* What is needed
Beginning with the first line, please return the entries exactly through the line that contains "or their equivalents).", and leave out all later lines.

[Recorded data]
____________________

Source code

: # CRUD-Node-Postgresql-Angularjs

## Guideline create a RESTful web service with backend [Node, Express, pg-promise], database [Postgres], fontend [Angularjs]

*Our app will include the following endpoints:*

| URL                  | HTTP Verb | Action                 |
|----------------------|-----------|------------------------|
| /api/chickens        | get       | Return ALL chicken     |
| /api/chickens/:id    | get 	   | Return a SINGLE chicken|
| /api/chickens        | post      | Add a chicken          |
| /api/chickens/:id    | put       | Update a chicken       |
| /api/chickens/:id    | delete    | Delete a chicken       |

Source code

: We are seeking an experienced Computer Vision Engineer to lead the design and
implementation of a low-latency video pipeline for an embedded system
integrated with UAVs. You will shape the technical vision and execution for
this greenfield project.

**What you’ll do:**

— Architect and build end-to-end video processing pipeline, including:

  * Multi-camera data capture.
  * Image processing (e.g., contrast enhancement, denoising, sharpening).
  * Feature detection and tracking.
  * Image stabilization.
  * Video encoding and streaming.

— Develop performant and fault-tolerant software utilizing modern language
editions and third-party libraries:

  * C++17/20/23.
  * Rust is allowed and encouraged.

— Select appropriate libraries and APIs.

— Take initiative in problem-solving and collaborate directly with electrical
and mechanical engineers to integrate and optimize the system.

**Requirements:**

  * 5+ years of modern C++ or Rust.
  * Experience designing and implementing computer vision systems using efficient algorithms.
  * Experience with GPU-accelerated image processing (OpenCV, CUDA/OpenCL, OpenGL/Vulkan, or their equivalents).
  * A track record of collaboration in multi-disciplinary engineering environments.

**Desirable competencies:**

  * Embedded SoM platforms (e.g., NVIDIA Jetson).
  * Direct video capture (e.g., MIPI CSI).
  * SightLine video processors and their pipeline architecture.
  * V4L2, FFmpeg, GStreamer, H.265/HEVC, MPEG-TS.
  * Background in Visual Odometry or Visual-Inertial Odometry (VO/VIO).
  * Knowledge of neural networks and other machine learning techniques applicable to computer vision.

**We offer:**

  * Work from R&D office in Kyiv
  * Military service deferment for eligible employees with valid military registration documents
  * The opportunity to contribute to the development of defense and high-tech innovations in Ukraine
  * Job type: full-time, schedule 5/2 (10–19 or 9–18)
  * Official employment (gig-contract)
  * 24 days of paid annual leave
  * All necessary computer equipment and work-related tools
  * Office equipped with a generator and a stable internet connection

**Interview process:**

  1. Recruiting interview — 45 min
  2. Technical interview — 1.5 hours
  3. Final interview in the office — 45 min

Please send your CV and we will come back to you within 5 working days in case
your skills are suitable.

____________________

* Solution for this problem
Source code

: # CRUD-Node-Postgresql-Angularjs

## Guideline create a RESTful web service with backend [Node, Express, pg-promise], database [Postgres], fontend [Angularjs]

*Our app will include the following endpoints:*

| URL                  | HTTP Verb | Action                 |
|----------------------|-----------|------------------------|
| /api/chickens        | get       | Return ALL chicken     |
| /api/chickens/:id    | get 	   | Return a SINGLE chicken|
| /api/chickens        | post      | Add a chicken          |
| /api/chickens/:id    | put       | Update a chicken       |
| /api/chickens/:id    | delete    | Delete a chicken       |

Source code

: We are seeking an experienced Computer Vision Engineer to lead the design and
implementation of a low-latency video pipeline for an embedded system
integrated with UAVs. You will shape the technical vision and execution for
this greenfield project.

**What you’ll do:**

— Architect and build end-to-end video processing pipeline, including:

  * Multi-camera data capture.
  * Image processing (e.g., contrast enhancement, denoising, sharpening).
  * Feature detection and tracking.
  * Image stabilization.
  * Video encoding and streaming.

— Develop performant and fault-tolerant software utilizing modern language
editions and third-party libraries:

  * C++17/20/23.
  * Rust is allowed and encouraged.

— Select appropriate libraries and APIs.

— Take initiative in problem-solving and collaborate directly with electrical
and mechanical engineers to integrate and optimize the system.

**Requirements:**

  * 5+ years of modern C++ or Rust.
  * Experience designing and implementing computer vision systems using efficient algorithms.
  * Experience with GPU-accelerated image processing (OpenCV, CUDA/OpenCL, OpenGL/Vulkan, or their equivalents).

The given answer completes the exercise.